Si on se restreint au monde céleste, la paréidolie la plus célèbre est bien plus récente que les constellations antiques. Elle date de 1976, année où les deux sondes Viking de l’ambitieux programme martien américain tournaient autour de la planète rouge et la cartographiaient sous toutes les coutures à la recherche d’un lieu sûr pour les modules d’atterrissage qu’elles devaient larguer à la surface. Parmi les curiosités remarquées par les scientifiques dans les innombrables clichés pris par les orbiteurs, figurait une formation géologique relativement isolée s’élevant au-dessus d’une plaine au relief très lisse. De forme vaguement ovale, dotée de quelques proéminences, le tout couplé à divers défauts du cliché, elle évoquait indiscutablement un visage humain. La Nasa, toujours désireuse de justifier le coût de ses missions auprès du contribuable, s’empressa de faire un peu de publicité à cet étrange visage, non sans assortir son communiqué des précautions d’usage. Mais il n’y en eut pas assez. Ajoutez à cela une autre structure évoquant une pyramide ainsi que quelques failles vaguement linéaires dans la plaine environnante, et la machine à rêves était lancée, du moins pour ceux désireux d’y croire : on venait, ni plus ni moins, de découvrir sur Mars la trace d’une ancienne civilisation avec ses routes, ses habitations et ses monuments, comme la culture populaire l’espérait depuis les années 1930 (lire l’épisode 19).

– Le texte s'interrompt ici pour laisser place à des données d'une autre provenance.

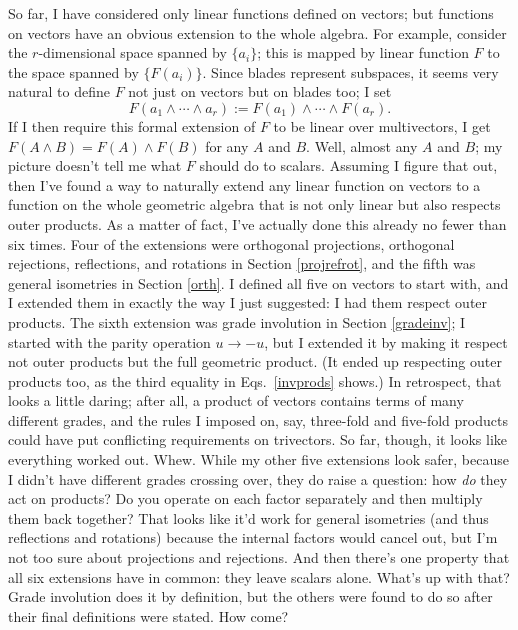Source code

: \documentclass{utarticle}
\DeclareMathOperator{\out}{\wedge}
\begin{document}
So far, I have considered only linear functions defined on vectors; but functions on
vectors have an obvious extension to the whole algebra.  For example, consider the
$r$-dimensional space spanned by $\{a_i\}$; this is mapped by linear function $F$ to 
the space spanned by $\{F(a_i)\}$.  Since blades represent subspaces, it seems very 
natural to define $F$ not just on vectors but on blades too; I set 
\begin{equation} F(a_1\out \dotsb \out a_r) := F(a_1) \out \dotsb \out F(a_r). \end{equation}
If I then require this formal extension of $F$ to be linear over multivectors, I get  
$F(A \out B) = F(A) \out F(B)$ for any $A$ and $B$.  Well, almost any $A$ and $B$; my 
picture doesn't tell me what $F$ should do to scalars.  Assuming I figure that out, 
then I've found a way to naturally extend any linear function on vectors to a function on 
the whole geometric algebra that is not only linear but also respects outer products.  As a 
matter of fact, I've actually done this already no fewer than six times.   Four of the 
extensions were orthogonal projections, orthogonal rejections, reflections, and rotations 
in Section \ref{projrefrot}, and the fifth was general isometries in Section \ref{orth}.  
I defined all five on vectors to start with, and I extended them in exactly the way I just 
suggested: I had them respect outer products.  The sixth extension was grade involution 
in Section \ref{gradeinv}; I started with the parity operation $u \rightarrow -u$, but I extended it 
by making it respect not outer products but the full geometric product.  (It ended up 
respecting outer products too, as the third equality in Eqs.~\eqref{invprods} shows.)  
In retrospect, that looks a little daring; after all, a product of vectors contains terms of 
many different grades, and the rules I imposed on, say, three-fold and five-fold products
could have put conflicting requirements on trivectors.  So far, though, it looks like everything 
worked out.  Whew.  While my other five extensions look safer, because I didn't have 
different grades crossing over, they do raise a question: how \emph{do} they act
on products?  Do you operate on each factor separately and then multiply them back together?
That looks like it'd work for general isometries (and thus reflections and rotations) because 
the internal factors would cancel out, but I'm not too sure about projections and rejections.  
And then there's one property that all six extensions have in common: they leave scalars 
alone.  What's up with that?  Grade involution does it by definition, but the others were 
found to do so after their final definitions were stated.  How come?
\end{document}
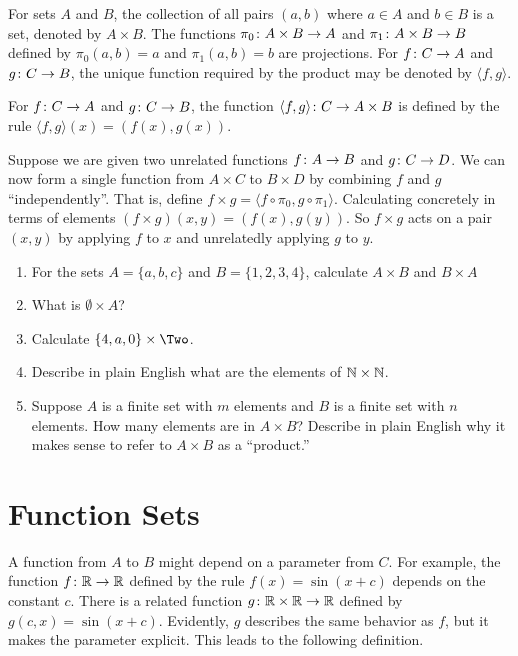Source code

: \begin{principle}\label{ax:products}
	For sets $A$ and $B$, the collection of all pairs $(a,b)$ where $a\in A$ and $b\in B$ is a set, denoted by $A\times B$. 
	The functions ${\pi_0}\colon{A\times B}\to{A}$ and ${\pi_1}\colon{A\times B}\to{B}$ defined by $\pi_0(a,b)=a$
	and $\pi_1(a,b)=b$ are projections. For ${f}\colon{C}\to{A}$ and ${g}\colon{C}\to{B}$, the unique function required by
	the product may be denoted by $\langle f,g\rangle$.

	For ${f}\colon{C}\to{A}$ and ${g}\colon{C}\to{B}$, the function ${\langle f,g\rangle}\colon{C}\to{A\times B}$ is defined by the rule $\langle f,g\rangle(x)=(f(x),g(x))$.
\end{principle}

Suppose we are given two unrelated functions ${f}\colon{A}\to{B}$ and ${g}\colon{C}\to{D}$. 
We can now form a single function from $A\times C$ to $B\times D$ by combining $f$ and $g$ ``independently''. 
That is, define $f\times g = \langle f\circ \pi_0,g\circ \pi_1\rangle$.
Calculating concretely in terms of elements $(f\times g)(x,y) = (f(x),g(y))$. 
So $f\times g$ acts on a pair $(x,y)$ by applying $f$ to $x$ and unrelatedly applying $g$ to $y$. 

\begin{exercises}
	\begin{enumerate}
		\item For the sets $A = \{a,b,c\}$ and $B = \{1,2,3,4\}$, calculate $A\times B$ and $B\times A$
		\item What is $\emptyset \times A$? 
		\item Calculate $\{4,a,0\}\times \Two$.
		\item Describe in plain English what are the elements of $\mathbb N\times \mathbb N$.
		\item Suppose $A$ is a finite set with $m$ elements and $B$ is a finite set with $n$ elements.
		How many elements are in $A\times B$?
		Describe in plain English why it makes sense to refer to $A\times B$ as a ``product.''
	\end{enumerate}
\end{exercises}

\section{Function Sets}

A function from $A$ to $B$ might depend on a parameter from $C$. 
For example, the function ${f}\colon{\mathbb R}\to{\mathbb R}$ defined by the rule $f(x) = \sin(x + c)$ depends on the constant $c$.
There is a related function ${g}\colon{\mathbb R\times \mathbb R}\to{\mathbb R}$ defined by $g(c,x) = \sin(x+c)$.
Evidently, $g$ describes the same behavior as $f$, but it makes the parameter explicit.
This leads to the following definition.

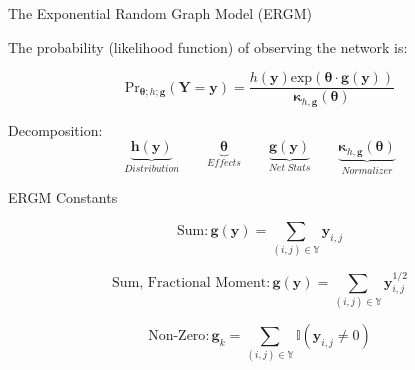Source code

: \documentclass{beamer}
\newcommand{\bt}{\pmb{\theta}}
\begin{document}
\begin{frame}{The Exponential Random Graph Model (ERGM)}

The probability (likelihood function) of observing the network is:

$$ \text{Pr}_{\bm{\theta};h;\bm{g}}( \bm{Y}=\bm{y} )=\frac{ h(\bm{y})\text{exp}( \bm{\theta} \cdot \bm{g} (\bm{y}) )}{\bm{\kappa}_{h,\bm{g}}(\bm{\theta})} $$


Decomposition:
$$
\underbrace{\bm{h(y)}}_{Distribution} \qquad \underbrace{\bt}_{Effects} \qquad \underbrace{\bm{g(y)}}_{Net\hspace{3pt} Stats} \qquad \underbrace{\bm{\kappa}_{h,\bm{g}}(\bm{\theta})} _{Normalizer}
$$



\end{frame}

\begin{frame}{ERGM Constants}

$$\text{Sum}:\bm{g(y)} = \sum_{(i,j) {\in} \mathbb{Y}}\bm{y}_{i,j}$$

$$\text{Sum, Fractional Moment}:\bm{g(y)} = \sum_{(i,j) {\in} \mathbb{Y}}\bm{y}_{i,j}^{1/2}$$

$$\text{Non-Zero}: \bm{g}_k = \sum_{(i,j) {\in} \mathbb{Y}} \mathbb{I}(\bm{y}_{i,j} \neq 0)$$

\end{frame}
\end{document}

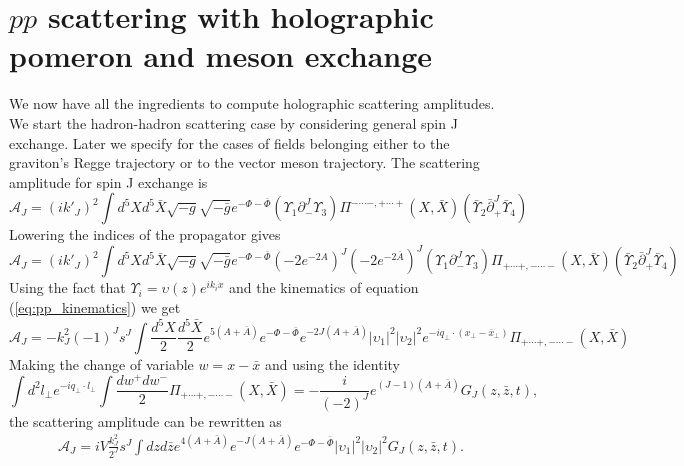 \documentclass[a4paper,12pt]{article}
\begin{document}
\section{$pp$ scattering with holographic pomeron and meson exchange}
We now have all the ingredients to compute holographic scattering amplitudes. We start the hadron-hadron scattering case by considering general spin J exchange. Later we specify for the cases of fields belonging either to the graviton's Regge trajectory or to the vector meson trajectory. The scattering amplitude for spin J exchange is
\begin{equation}
\mathcal{A}_J = {\left(i k'_J\right)}^2 \int d^5X d^5\bar{X} \sqrt{-g} \sqrt{-\bar{g}} e^{- \Phi -\bar{\Phi}} \left(\Upsilon_1 \partial_{-}^J \Upsilon_3\right) \Pi^{-\cdots-, + \cdots +} \left(X, \bar{X}\right) \left(\bar{\Upsilon}_2 \bar{\partial}_{+}^J \bar{\Upsilon}_4\right)
\end{equation}
Lowering the indices of the propagator gives
\begin{equation}
\mathcal{A}_J = {\left(i k'_J\right)}^2 \int d^5X d^5\bar{X} \sqrt{-g} \sqrt{-\bar{g}} e^{- \Phi -\bar{\Phi}} {\left(-2 e^{-2 A }\right)}^J {\left(-2 e^{-2 \bar{A} }\right)}^J \left(\Upsilon_1 \partial_{-}^J \Upsilon_3\right) \Pi_{+\cdots+, - \cdots -} \left(X, \bar{X}\right) \left(\bar{\Upsilon}_2 \bar{\partial}_{+}^J \bar{\Upsilon}_4\right)
\end{equation}
Using the fact that $\Upsilon_i = \upsilon\left(z\right) e^{i k_i \dot x}$ and the kinematics of equation (\ref{eq:pp_kinematics}) we get
\begin{equation}
\mathcal{A}_J = - k_J^2 {\left(-1\right)}^J s^J \int \frac{d^5X}{2}\frac{d^5\bar{X}}{2} e^{5\left(A+\bar{A}\right)} e^{-\Phi - \bar{\Phi}} e^{-2J\left(A+\bar{A}\right)} {|\upsilon_1|}^2 {|\upsilon_2|}^2 e^{-i q_\perp \cdot \left(x_\perp - \bar{x}_\perp\right)} \Pi_{+ \cdots +, - \cdots -} \left(X, \bar{X}\right)
\end{equation}
Making the change of variable $w = x - \bar{x}$  and using the identity
\begin{equation}
\int d^2 l_\perp e^{- i q_\perp \cdot l_\perp}\int \frac{dw^+ dw^-}{2} \Pi_{+\cdots+, - \cdots -} \left(X, \bar{X}\right) = - \frac{i}{\left(-2\right)^J} e^{\left(J-1\right)\left(A+\bar{A}\right)} G_J \left(z, \bar{z}, t\right),
\end{equation}
the scattering amplitude can be rewritten as
\begin{align}
\mathcal{A}_J = i V \frac{k_J^2}{2^J} s^J \int dz d\bar{z} e^{4\left(A+\bar{A}\right)} e^{-J\left(A+\bar{A}\right)} e^{-\Phi - \bar{\Phi}} {|\upsilon_1|}^2 {|\upsilon_2|}^2  G_J \left(z, \bar{z}, t\right).
\end{align}
\end{document}
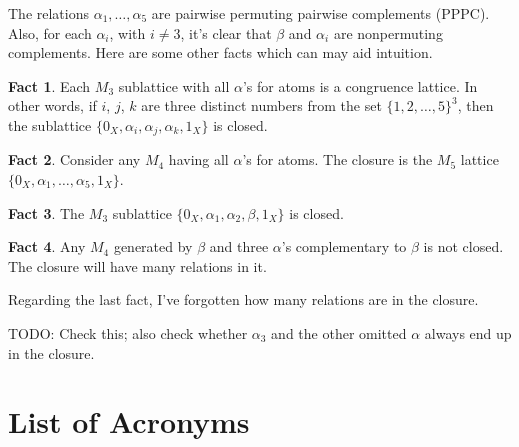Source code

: \documentclass{amsart}
\theoremstyle{plain}
\theoremstyle{definition}
\newtheorem{fact}{Fact}[section]
\theoremstyle{definition}
\numberwithin{equation}{section}
\newcommand{\<}{\ensuremath{\langle}}
\renewcommand{\>}{\ensuremath{\rangle}}
\begin{document}
The relations $\alpha_1, \dots, \alpha_5$ are pairwise
permuting pairwise complements (\acs{PPPC}).  Also, for 
each $\alpha_i$, with $i\neq 3$, it's clear that $\beta$ and $\alpha_i$ are
nonpermuting complements.
Here are some other facts which can may aid intuition.
\begin{fact}
  Each $M_3$ sublattice with all $\alpha$'s for atoms is a congruence lattice.  In
  other words, if $i$, $j$, $k$ are three distinct numbers from  the set 
  $\{1,2,\dots, 5\}^3$, then the sublattice $\{0_X, \alpha_i, \alpha_j,
  \alpha_k, 1_X\}$ is closed. 
\end{fact}
\begin{fact}
Consider any $M_4$ having all $\alpha$'s for atoms.  The closure is the $M_5$
lattice $\{0_X, \alpha_1, \dots, \alpha_5, 1_X\}$.
\end{fact}
\begin{fact}
  The $M_3$ sublattice $\{0_X, \alpha_1, \alpha_2, \beta, 1_X\}$ is closed.
\end{fact}
\begin{fact}
  Any $M_4$ generated by $\beta$ and three $\alpha$'s complementary to
  $\beta$ is not closed.  The closure will have many relations in it.
\end{fact}
Regarding the last fact, I've forgotten how many relations are in the closure.

TODO: Check this; also check whether $\alpha_3$ and the other omitted $\alpha$
  always end up in the closure.

\section{List of Acronyms}
\begin{acronym}
\end{acronym}




\end{document}

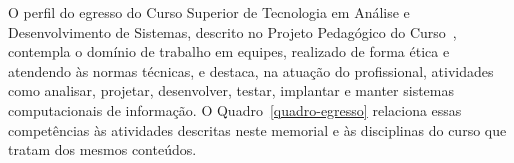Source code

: \documentclass[memorial,capa]{texifsap}
\begin{document}

O perfil do egresso do Curso Superior de Tecnologia em Análise e
Desenvolvimento de Sistemas, descrito no Projeto Pedagógico do
Curso~\cite[p.~41-42]{IFSul:PPC}, contempla o domínio de trabalho em
equipes, realizado de forma ética e atendendo às normas técnicas, e
destaca, na atuação do profissional, atividades como analisar,
projetar, desenvolver, testar, implantar e manter sistemas
computacionais de informação. O Quadro~\ref{quadro-egresso} relaciona essas
competências às atividades descritas neste memorial e às disciplinas do
curso que tratam dos mesmos conteúdos.
\end{document}
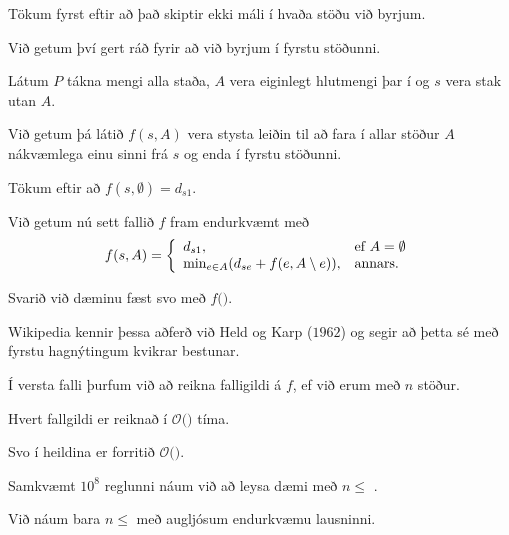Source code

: {
	{
		\item<1-> Tökum fyrst eftir að það skiptir ekki máli í hvaða stöðu við byrjum.
		\item<2-> Við getum því gert ráð fyrir að við byrjum í fyrstu stöðunni.
		\item<3-> Látum $P$ tákna mengi alla staða, $A$ vera eiginlegt hlutmengi þar í og $s$ vera stak utan $A$.
		\item<4-> Við getum þá látið $f(s, A)$ vera stysta leiðin til að fara í allar stöður $A$ nákvæmlega einu sinni frá $s$ og enda í fyrstu stöðunni.
		\item<5-> Tökum eftir að $f(s, \emptyset) = d_{s1}$.
		\item<6-> Við getum nú sett fallið $f$ fram endurkvæmt með
		\[
			f(s, A) = 
			\left \{
			\env{array}
			{
				{l l}
				d_{s1}, & \text{ef $A = \emptyset$}\\
				\text{min}_{e \in A} (d_{se} + f(e, A \setminus e)), & \text{annars}.
			}
			\right .
		\]
		\item<7-> Svarið við dæminu fæst svo með $f($\onslide<8->{$1, P \setminus \{1\}$}$)$.
	}
}

{
	{
		\item<1-> Wikipedia kennir þessa aðferð við Held og Karp ($1962$) og segir að þetta sé með fyrstu hagnýtingum kvikrar bestunar.
		\item<2-> Í versta falli þurfum við að reikna  falligildi á $f$, ef við erum með $n$ stöður.
		\item<4-> Hvert fallgildi er reiknað í $\mathcal{O}($$)$ tíma.
		\item<6-> Svo í heildina er forritið $\mathcal{O}($\onslide<7->{$n^2 \cdot 2^n$}$)$.
		\item<8-> Samkvæmt $10^8$ reglunni náum við að leysa dæmi með $n \leq$ \onslide<9->{$18$}.
		\item<10-> Við náum bara $n \leq$  með augljósum endurkvæmu lausninni.
	}
}

{
}

{
}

Trois décennies plus tard, des clichés de meilleure résolution mettaient fin au fantasme. Cydonia Mensae – son nom officiel – n’était rien d’autre, comme les scientifiques l’avaient compris dès 1976, qu’un relief tabulaire assez semblable aux mesas terrestres que l’on trouve en abondance dans les régions désertiques du sud-ouest des États-Unis et qui sont le fruit d’une lente érosion en milieu très aride… comme le vit la planète Mars depuis des milliards d’années. Mais ce retour à la réalité n’a pas tari l’espoir de certains irréductibles. Ils sont encore nombreux, à observer sans relâche les derniers clichés de telle ou telle mission martienne, y cherchant des formes plus ou moins évocatrices d’objets qui témoigneraient de la trace d’une vie intelligente passée sur la planète rouge. Une illusion bien sûr, mais dont le pouvoir de fascination demeure inépuisable.
Le « visage sur Mars » observé par la sonde Viking 1 en 1976 (en bas à droite), et une vue de meilleure qualité par la sonde Mars Reconnaissance Orbiter prise en 2007.